Data for the task:
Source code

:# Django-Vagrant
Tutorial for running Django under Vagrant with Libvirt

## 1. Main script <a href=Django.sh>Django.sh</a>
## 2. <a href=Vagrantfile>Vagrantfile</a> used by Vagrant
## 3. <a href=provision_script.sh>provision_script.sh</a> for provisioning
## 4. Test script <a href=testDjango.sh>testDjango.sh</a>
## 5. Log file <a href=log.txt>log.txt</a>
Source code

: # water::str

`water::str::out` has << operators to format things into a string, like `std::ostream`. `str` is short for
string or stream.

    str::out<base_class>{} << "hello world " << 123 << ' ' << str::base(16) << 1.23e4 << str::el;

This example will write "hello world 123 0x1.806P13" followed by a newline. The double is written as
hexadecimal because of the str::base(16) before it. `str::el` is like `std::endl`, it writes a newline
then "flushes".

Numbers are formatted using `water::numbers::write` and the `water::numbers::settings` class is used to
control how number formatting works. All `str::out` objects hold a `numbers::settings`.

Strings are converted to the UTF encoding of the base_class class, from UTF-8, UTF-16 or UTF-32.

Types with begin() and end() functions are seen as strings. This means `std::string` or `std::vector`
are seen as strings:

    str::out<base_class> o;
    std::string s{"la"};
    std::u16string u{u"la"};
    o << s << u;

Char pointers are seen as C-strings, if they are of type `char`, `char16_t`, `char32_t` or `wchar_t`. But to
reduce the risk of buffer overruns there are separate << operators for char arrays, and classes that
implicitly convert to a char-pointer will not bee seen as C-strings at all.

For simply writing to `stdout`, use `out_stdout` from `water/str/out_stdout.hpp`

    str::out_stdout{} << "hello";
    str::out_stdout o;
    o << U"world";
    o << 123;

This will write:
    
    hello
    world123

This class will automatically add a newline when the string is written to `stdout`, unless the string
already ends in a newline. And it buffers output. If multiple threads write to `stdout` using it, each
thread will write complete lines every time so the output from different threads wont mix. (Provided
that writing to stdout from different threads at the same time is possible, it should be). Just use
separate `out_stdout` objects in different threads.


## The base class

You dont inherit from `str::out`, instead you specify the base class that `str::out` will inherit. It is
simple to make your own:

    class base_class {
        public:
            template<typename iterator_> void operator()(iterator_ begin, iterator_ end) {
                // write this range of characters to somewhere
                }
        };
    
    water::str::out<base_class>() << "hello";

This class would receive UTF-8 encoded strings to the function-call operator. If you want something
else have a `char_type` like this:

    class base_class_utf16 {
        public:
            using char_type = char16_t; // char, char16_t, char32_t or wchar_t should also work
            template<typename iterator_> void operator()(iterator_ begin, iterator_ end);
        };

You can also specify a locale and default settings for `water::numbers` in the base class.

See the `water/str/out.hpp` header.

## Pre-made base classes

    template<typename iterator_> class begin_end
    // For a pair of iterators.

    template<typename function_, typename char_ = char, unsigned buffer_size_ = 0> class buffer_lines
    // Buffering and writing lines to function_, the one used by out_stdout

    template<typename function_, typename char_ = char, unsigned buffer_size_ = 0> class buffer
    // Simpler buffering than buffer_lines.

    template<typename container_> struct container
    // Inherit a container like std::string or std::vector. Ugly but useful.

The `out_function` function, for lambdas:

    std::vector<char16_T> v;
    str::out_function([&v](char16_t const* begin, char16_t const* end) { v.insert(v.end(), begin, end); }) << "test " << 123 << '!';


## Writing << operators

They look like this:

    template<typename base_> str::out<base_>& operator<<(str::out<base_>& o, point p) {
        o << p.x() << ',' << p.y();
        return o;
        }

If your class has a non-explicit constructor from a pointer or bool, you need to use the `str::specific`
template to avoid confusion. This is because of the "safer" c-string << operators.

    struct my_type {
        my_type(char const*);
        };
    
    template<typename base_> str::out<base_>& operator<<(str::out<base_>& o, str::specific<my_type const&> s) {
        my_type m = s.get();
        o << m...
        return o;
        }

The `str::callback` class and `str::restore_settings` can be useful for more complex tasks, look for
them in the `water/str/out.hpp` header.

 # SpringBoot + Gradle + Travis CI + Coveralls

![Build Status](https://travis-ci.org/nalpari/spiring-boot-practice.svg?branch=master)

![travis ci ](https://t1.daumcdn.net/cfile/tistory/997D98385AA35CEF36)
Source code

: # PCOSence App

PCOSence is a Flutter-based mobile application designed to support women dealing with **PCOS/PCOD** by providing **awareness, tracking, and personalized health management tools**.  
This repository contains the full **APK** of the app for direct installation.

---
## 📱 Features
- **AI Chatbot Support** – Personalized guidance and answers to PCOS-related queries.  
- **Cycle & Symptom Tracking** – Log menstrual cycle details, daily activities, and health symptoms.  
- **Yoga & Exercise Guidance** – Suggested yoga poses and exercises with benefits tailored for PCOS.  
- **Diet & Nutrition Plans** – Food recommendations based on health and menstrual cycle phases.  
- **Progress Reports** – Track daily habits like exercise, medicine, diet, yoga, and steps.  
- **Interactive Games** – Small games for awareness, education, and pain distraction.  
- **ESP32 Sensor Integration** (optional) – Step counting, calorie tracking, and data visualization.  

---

Exercise goal:
What you return must match the listing above exactly, with every line included.

Answer to this problem:
Source code

:# Django-Vagrant
Tutorial for running Django under Vagrant with Libvirt

## 1. Main script <a href=Django.sh>Django.sh</a>
## 2. <a href=Vagrantfile>Vagrantfile</a> used by Vagrant
## 3. <a href=provision_script.sh>provision_script.sh</a> for provisioning
## 4. Test script <a href=testDjango.sh>testDjango.sh</a>
## 5. Log file <a href=log.txt>log.txt</a>
Source code

: # water::str

`water::str::out` has << operators to format things into a string, like `std::ostream`. `str` is short for
string or stream.

    str::out<base_class>{} << "hello world " << 123 << ' ' << str::base(16) << 1.23e4 << str::el;

This example will write "hello world 123 0x1.806P13" followed by a newline. The double is written as
hexadecimal because of the str::base(16) before it. `str::el` is like `std::endl`, it writes a newline
then "flushes".

Numbers are formatted using `water::numbers::write` and the `water::numbers::settings` class is used to
control how number formatting works. All `str::out` objects hold a `numbers::settings`.

Strings are converted to the UTF encoding of the base_class class, from UTF-8, UTF-16 or UTF-32.

Types with begin() and end() functions are seen as strings. This means `std::string` or `std::vector`
are seen as strings:

    str::out<base_class> o;
    std::string s{"la"};
    std::u16string u{u"la"};
    o << s << u;

Char pointers are seen as C-strings, if they are of type `char`, `char16_t`, `char32_t` or `wchar_t`. But to
reduce the risk of buffer overruns there are separate << operators for char arrays, and classes that
implicitly convert to a char-pointer will not bee seen as C-strings at all.

For simply writing to `stdout`, use `out_stdout` from `water/str/out_stdout.hpp`

    str::out_stdout{} << "hello";
    str::out_stdout o;
    o << U"world";
    o << 123;

This will write:
    
    hello
    world123

This class will automatically add a newline when the string is written to `stdout`, unless the string
already ends in a newline. And it buffers output. If multiple threads write to `stdout` using it, each
thread will write complete lines every time so the output from different threads wont mix. (Provided
that writing to stdout from different threads at the same time is possible, it should be). Just use
separate `out_stdout` objects in different threads.


## The base class

You dont inherit from `str::out`, instead you specify the base class that `str::out` will inherit. It is
simple to make your own:

    class base_class {
        public:
            template<typename iterator_> void operator()(iterator_ begin, iterator_ end) {
                // write this range of characters to somewhere
                }
        };
    
    water::str::out<base_class>() << "hello";

This class would receive UTF-8 encoded strings to the function-call operator. If you want something
else have a `char_type` like this:

    class base_class_utf16 {
        public:
            using char_type = char16_t; // char, char16_t, char32_t or wchar_t should also work
            template<typename iterator_> void operator()(iterator_ begin, iterator_ end);
        };

You can also specify a locale and default settings for `water::numbers` in the base class.

See the `water/str/out.hpp` header.

## Pre-made base classes

    template<typename iterator_> class begin_end
    // For a pair of iterators.

    template<typename function_, typename char_ = char, unsigned buffer_size_ = 0> class buffer_lines
    // Buffering and writing lines to function_, the one used by out_stdout

    template<typename function_, typename char_ = char, unsigned buffer_size_ = 0> class buffer
    // Simpler buffering than buffer_lines.

    template<typename container_> struct container
    // Inherit a container like std::string or std::vector. Ugly but useful.

The `out_function` function, for lambdas:

    std::vector<char16_T> v;
    str::out_function([&v](char16_t const* begin, char16_t const* end) { v.insert(v.end(), begin, end); }) << "test " << 123 << '!';


## Writing << operators

They look like this:

    template<typename base_> str::out<base_>& operator<<(str::out<base_>& o, point p) {
        o << p.x() << ',' << p.y();
        return o;
        }

If your class has a non-explicit constructor from a pointer or bool, you need to use the `str::specific`
template to avoid confusion. This is because of the "safer" c-string << operators.

    struct my_type {
        my_type(char const*);
        };
    
    template<typename base_> str::out<base_>& operator<<(str::out<base_>& o, str::specific<my_type const&> s) {
        my_type m = s.get();
        o << m...
        return o;
        }

The `str::callback` class and `str::restore_settings` can be useful for more complex tasks, look for
them in the `water/str/out.hpp` header.

 # SpringBoot + Gradle + Travis CI + Coveralls

![Build Status](https://travis-ci.org/nalpari/spiring-boot-practice.svg?branch=master)

![travis ci ](https://t1.daumcdn.net/cfile/tistory/997D98385AA35CEF36)
Source code

: # PCOSence App

PCOSence is a Flutter-based mobile application designed to support women dealing with **PCOS/PCOD** by providing **awareness, tracking, and personalized health management tools**.  
This repository contains the full **APK** of the app for direct installation.

---
## 📱 Features
- **AI Chatbot Support** – Personalized guidance and answers to PCOS-related queries.  
- **Cycle & Symptom Tracking** – Log menstrual cycle details, daily activities, and health symptoms.  
- **Yoga & Exercise Guidance** – Suggested yoga poses and exercises with benefits tailored for PCOS.  
- **Diet & Nutrition Plans** – Food recommendations based on health and menstrual cycle phases.  
- **Progress Reports** – Track daily habits like exercise, medicine, diet, yoga, and steps.  
- **Interactive Games** – Small games for awareness, education, and pain distraction.  
- **ESP32 Sensor Integration** (optional) – Step counting, calorie tracking, and data visualization.  

---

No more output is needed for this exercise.